In generale nell’affinamento la barrique ha lasciato il posto alla botte grande, quelle fastidiose note di animale e di cuoio per anni portate come carattere distintivo, dovute invece ai Brettanomyces, si sono attenuate con una maggiore attenzione alla pulizia in cantina ed alla rinnovata tecnologia. Rimane invece la caratteristica terrosità che ci riporta alla terra rossa salentina. L’olfatto si muove attorno alla frutta rossa e nera con sentori speziati, una vena di liquirizia ed erbe officinali come il timo. In bocca non finisce mai di stupire, tanta materia, sensazioni importanti a volte incalzanti come il ritmo della Taranta.

Compagno di sempre la Malvasia nera di Lecce mai inferiore al 70% oppure Sussumaniello, Sangiovese e Montepulciano; in qualche caso Lambrusco e per chi ama l’innovazione i classici internazionali. Non si può parlare di Negroamaro senza citare il vino dell’ospitalità del Salento, il rosato dal colore rosso corallo, brillante e il suo ambasciatore nel mondo, il Five Roses, nato nel 1943, primo vino rosato ad essere imbottigliato e commercializzato in Italia e da subito esportato negli Stati Uniti prodotto da una cantina storica, Leone de Castris, dal 1665 a Salice Salentino.
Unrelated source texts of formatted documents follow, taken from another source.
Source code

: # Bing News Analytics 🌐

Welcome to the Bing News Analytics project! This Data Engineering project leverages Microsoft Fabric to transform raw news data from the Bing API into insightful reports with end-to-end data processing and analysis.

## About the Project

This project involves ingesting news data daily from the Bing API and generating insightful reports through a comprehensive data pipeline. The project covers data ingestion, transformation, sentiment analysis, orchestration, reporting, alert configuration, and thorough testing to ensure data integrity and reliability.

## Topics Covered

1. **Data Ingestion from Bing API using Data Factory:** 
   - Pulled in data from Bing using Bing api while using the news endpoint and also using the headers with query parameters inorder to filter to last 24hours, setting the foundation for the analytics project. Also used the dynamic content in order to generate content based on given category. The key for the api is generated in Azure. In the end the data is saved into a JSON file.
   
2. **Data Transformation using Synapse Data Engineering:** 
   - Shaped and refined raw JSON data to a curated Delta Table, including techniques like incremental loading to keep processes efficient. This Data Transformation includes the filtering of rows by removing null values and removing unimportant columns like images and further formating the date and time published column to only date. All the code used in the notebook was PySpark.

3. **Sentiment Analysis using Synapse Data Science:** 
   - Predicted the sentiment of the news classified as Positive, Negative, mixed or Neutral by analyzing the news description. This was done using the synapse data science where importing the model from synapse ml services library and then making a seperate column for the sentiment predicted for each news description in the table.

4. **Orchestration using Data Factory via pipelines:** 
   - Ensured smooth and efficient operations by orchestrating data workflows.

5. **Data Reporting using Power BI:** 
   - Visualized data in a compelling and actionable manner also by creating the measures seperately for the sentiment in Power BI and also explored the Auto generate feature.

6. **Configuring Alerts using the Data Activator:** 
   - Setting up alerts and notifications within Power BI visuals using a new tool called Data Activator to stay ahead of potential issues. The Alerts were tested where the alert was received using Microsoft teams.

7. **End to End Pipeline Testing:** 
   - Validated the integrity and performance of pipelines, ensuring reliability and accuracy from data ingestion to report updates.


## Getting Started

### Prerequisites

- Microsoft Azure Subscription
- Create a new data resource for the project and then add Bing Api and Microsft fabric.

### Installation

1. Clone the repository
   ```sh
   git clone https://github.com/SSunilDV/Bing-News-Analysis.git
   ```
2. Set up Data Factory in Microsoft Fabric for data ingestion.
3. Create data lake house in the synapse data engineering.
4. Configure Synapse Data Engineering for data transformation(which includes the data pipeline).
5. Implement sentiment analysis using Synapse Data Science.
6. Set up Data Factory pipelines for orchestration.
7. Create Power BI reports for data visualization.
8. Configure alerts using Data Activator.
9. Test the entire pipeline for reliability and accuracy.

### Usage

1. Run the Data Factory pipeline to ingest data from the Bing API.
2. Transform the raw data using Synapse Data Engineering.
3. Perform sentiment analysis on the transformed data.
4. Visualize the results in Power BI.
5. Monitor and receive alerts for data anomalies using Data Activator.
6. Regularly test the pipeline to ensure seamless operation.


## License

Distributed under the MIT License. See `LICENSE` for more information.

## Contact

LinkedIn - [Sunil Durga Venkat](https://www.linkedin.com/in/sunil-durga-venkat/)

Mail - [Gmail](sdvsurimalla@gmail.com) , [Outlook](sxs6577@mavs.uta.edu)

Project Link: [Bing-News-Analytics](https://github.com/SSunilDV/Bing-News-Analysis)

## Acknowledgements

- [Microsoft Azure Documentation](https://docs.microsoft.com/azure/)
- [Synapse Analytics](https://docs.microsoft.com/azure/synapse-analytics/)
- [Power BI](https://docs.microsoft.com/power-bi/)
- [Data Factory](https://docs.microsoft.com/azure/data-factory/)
La storia della cantina vive nel Museo del vino inaugurato nel 2009 e l’innovazione nel nuovo Winebar dedicato proprio al rosato per eccellenza. Attualmente l’utilizzo del Negroamaro è previsto in 14 delle 28 Dop pugliesi in diverse tipologie che accompagnano i saporiti piatti della cucina di tradizione dalle radici greche e bizantine, provenzali e spagnole, arabe e balcaniche: pittule, friselle, burrate, orecchiette, ciceri e tria, polpette e braciole.